> [Work instruction] Once the data has been read, restate all of it exactly.

##############################

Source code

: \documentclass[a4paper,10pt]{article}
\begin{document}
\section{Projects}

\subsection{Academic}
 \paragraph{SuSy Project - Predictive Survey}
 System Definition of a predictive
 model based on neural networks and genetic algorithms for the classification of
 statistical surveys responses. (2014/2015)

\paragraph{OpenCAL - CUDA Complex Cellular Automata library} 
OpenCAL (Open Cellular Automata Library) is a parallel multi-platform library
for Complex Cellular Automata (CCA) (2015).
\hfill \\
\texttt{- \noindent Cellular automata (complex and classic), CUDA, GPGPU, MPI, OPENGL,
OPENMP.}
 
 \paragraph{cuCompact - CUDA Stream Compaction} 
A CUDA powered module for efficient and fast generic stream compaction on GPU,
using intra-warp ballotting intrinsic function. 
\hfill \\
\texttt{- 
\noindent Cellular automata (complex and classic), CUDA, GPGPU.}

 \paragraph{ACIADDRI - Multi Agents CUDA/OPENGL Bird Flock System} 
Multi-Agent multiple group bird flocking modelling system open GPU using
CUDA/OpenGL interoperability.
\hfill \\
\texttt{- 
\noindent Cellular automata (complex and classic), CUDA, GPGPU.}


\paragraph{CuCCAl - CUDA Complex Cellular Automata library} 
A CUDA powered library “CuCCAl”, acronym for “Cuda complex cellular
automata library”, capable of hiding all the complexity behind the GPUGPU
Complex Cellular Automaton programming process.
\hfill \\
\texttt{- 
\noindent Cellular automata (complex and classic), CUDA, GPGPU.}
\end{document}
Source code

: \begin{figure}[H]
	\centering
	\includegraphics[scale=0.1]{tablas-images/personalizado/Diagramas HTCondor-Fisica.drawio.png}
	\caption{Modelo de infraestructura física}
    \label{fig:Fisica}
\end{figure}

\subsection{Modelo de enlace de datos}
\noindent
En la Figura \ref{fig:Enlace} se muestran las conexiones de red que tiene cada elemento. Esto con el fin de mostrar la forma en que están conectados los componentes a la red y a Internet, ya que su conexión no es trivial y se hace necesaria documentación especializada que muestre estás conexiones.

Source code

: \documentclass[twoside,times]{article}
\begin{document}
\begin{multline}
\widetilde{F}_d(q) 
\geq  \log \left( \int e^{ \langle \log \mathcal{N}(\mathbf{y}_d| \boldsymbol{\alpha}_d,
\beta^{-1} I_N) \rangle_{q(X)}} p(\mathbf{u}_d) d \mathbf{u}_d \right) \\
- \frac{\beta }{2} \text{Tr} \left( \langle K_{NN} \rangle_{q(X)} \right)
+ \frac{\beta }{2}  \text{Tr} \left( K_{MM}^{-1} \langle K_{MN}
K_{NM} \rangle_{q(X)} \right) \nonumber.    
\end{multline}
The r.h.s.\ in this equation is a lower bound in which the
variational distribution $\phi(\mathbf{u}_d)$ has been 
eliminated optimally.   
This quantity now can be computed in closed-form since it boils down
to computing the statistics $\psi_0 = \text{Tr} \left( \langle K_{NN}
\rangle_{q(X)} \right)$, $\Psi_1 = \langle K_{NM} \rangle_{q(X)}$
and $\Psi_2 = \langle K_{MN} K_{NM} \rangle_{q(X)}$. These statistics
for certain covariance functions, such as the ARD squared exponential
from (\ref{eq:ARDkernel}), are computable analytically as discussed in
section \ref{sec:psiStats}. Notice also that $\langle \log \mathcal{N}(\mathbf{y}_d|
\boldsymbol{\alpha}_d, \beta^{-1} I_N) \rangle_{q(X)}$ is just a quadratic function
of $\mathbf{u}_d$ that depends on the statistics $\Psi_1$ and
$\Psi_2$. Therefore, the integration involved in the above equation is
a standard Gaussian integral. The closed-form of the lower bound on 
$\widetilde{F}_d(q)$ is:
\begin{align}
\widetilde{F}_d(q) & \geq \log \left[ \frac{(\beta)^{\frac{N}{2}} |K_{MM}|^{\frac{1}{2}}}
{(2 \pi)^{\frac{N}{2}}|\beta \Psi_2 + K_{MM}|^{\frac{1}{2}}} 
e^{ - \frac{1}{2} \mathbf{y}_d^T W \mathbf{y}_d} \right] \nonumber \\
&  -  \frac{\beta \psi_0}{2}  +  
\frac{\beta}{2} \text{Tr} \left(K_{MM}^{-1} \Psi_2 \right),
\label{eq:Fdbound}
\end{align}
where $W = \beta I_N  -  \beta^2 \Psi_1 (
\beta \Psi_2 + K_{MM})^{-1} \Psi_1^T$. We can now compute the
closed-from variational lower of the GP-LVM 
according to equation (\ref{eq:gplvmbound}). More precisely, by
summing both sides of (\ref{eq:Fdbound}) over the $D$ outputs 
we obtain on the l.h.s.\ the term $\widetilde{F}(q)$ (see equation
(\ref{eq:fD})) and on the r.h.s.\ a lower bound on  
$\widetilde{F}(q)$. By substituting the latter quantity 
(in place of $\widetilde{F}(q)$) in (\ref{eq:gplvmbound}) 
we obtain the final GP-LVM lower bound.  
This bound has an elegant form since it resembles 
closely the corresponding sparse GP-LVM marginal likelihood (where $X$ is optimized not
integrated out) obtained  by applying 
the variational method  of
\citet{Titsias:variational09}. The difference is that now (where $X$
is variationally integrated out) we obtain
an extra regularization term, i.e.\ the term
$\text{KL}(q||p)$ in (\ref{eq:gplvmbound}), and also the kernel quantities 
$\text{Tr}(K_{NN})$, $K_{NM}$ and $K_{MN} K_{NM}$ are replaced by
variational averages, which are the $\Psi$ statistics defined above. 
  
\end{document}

##############################

> [Task answer]
Source code

: \documentclass[a4paper,10pt]{article}
\begin{document}
\section{Projects}

\subsection{Academic}
 \paragraph{SuSy Project - Predictive Survey}
 System Definition of a predictive
 model based on neural networks and genetic algorithms for the classification of
 statistical surveys responses. (2014/2015)

\paragraph{OpenCAL - CUDA Complex Cellular Automata library} 
OpenCAL (Open Cellular Automata Library) is a parallel multi-platform library
for Complex Cellular Automata (CCA) (2015).
\hfill \\
\texttt{- \noindent Cellular automata (complex and classic), CUDA, GPGPU, MPI, OPENGL,
OPENMP.}
 
 \paragraph{cuCompact - CUDA Stream Compaction} 
A CUDA powered module for efficient and fast generic stream compaction on GPU,
using intra-warp ballotting intrinsic function. 
\hfill \\
\texttt{- 
\noindent Cellular automata (complex and classic), CUDA, GPGPU.}

 \paragraph{ACIADDRI - Multi Agents CUDA/OPENGL Bird Flock System} 
Multi-Agent multiple group bird flocking modelling system open GPU using
CUDA/OpenGL interoperability.
\hfill \\
\texttt{- 
\noindent Cellular automata (complex and classic), CUDA, GPGPU.}


\paragraph{CuCCAl - CUDA Complex Cellular Automata library} 
A CUDA powered library “CuCCAl”, acronym for “Cuda complex cellular
automata library”, capable of hiding all the complexity behind the GPUGPU
Complex Cellular Automaton programming process.
\hfill \\
\texttt{- 
\noindent Cellular automata (complex and classic), CUDA, GPGPU.}
\end{document}
Source code

: \begin{figure}[H]
	\centering
	\includegraphics[scale=0.1]{tablas-images/personalizado/Diagramas HTCondor-Fisica.drawio.png}
	\caption{Modelo de infraestructura física}
    \label{fig:Fisica}
\end{figure}

\subsection{Modelo de enlace de datos}
\noindent
En la Figura \ref{fig:Enlace} se muestran las conexiones de red que tiene cada elemento. Esto con el fin de mostrar la forma en que están conectados los componentes a la red y a Internet, ya que su conexión no es trivial y se hace necesaria documentación especializada que muestre estás conexiones.

Source code

: \documentclass[twoside,times]{article}
\begin{document}
\begin{multline}
\widetilde{F}_d(q) 
\geq  \log \left( \int e^{ \langle \log \mathcal{N}(\mathbf{y}_d| \boldsymbol{\alpha}_d,
\beta^{-1} I_N) \rangle_{q(X)}} p(\mathbf{u}_d) d \mathbf{u}_d \right) \\
- \frac{\beta }{2} \text{Tr} \left( \langle K_{NN} \rangle_{q(X)} \right)
+ \frac{\beta }{2}  \text{Tr} \left( K_{MM}^{-1} \langle K_{MN}
K_{NM} \rangle_{q(X)} \right) \nonumber.    
\end{multline}
The r.h.s.\ in this equation is a lower bound in which the
variational distribution $\phi(\mathbf{u}_d)$ has been 
eliminated optimally.   
This quantity now can be computed in closed-form since it boils down
to computing the statistics $\psi_0 = \text{Tr} \left( \langle K_{NN}
\rangle_{q(X)} \right)$, $\Psi_1 = \langle K_{NM} \rangle_{q(X)}$
and $\Psi_2 = \langle K_{MN} K_{NM} \rangle_{q(X)}$. These statistics
for certain covariance functions, such as the ARD squared exponential
from (\ref{eq:ARDkernel}), are computable analytically as discussed in
section \ref{sec:psiStats}. Notice also that $\langle \log \mathcal{N}(\mathbf{y}_d|
\boldsymbol{\alpha}_d, \beta^{-1} I_N) \rangle_{q(X)}$ is just a quadratic function
of $\mathbf{u}_d$ that depends on the statistics $\Psi_1$ and
$\Psi_2$. Therefore, the integration involved in the above equation is
a standard Gaussian integral. The closed-form of the lower bound on 
$\widetilde{F}_d(q)$ is:
\begin{align}
\widetilde{F}_d(q) & \geq \log \left[ \frac{(\beta)^{\frac{N}{2}} |K_{MM}|^{\frac{1}{2}}}
{(2 \pi)^{\frac{N}{2}}|\beta \Psi_2 + K_{MM}|^{\frac{1}{2}}} 
e^{ - \frac{1}{2} \mathbf{y}_d^T W \mathbf{y}_d} \right] \nonumber \\
&  -  \frac{\beta \psi_0}{2}  +  
\frac{\beta}{2} \text{Tr} \left(K_{MM}^{-1} \Psi_2 \right),
\label{eq:Fdbound}
\end{align}
where $W = \beta I_N  -  \beta^2 \Psi_1 (
\beta \Psi_2 + K_{MM})^{-1} \Psi_1^T$. We can now compute the
closed-from variational lower of the GP-LVM 
according to equation (\ref{eq:gplvmbound}). More precisely, by
summing both sides of (\ref{eq:Fdbound}) over the $D$ outputs 
we obtain on the l.h.s.\ the term $\widetilde{F}(q)$ (see equation
(\ref{eq:fD})) and on the r.h.s.\ a lower bound on  
$\widetilde{F}(q)$. By substituting the latter quantity 
(in place of $\widetilde{F}(q)$) in (\ref{eq:gplvmbound}) 
we obtain the final GP-LVM lower bound.  
This bound has an elegant form since it resembles 
closely the corresponding sparse GP-LVM marginal likelihood (where $X$ is optimized not
integrated out) obtained  by applying 
the variational method  of
\citet{Titsias:variational09}. The difference is that now (where $X$
is variationally integrated out) we obtain
an extra regularization term, i.e.\ the term
$\text{KL}(q||p)$ in (\ref{eq:gplvmbound}), and also the kernel quantities 
$\text{Tr}(K_{NN})$, $K_{NM}$ and $K_{MN} K_{NM}$ are replaced by
variational averages, which are the $\Psi$ statistics defined above. 
  
\end{document}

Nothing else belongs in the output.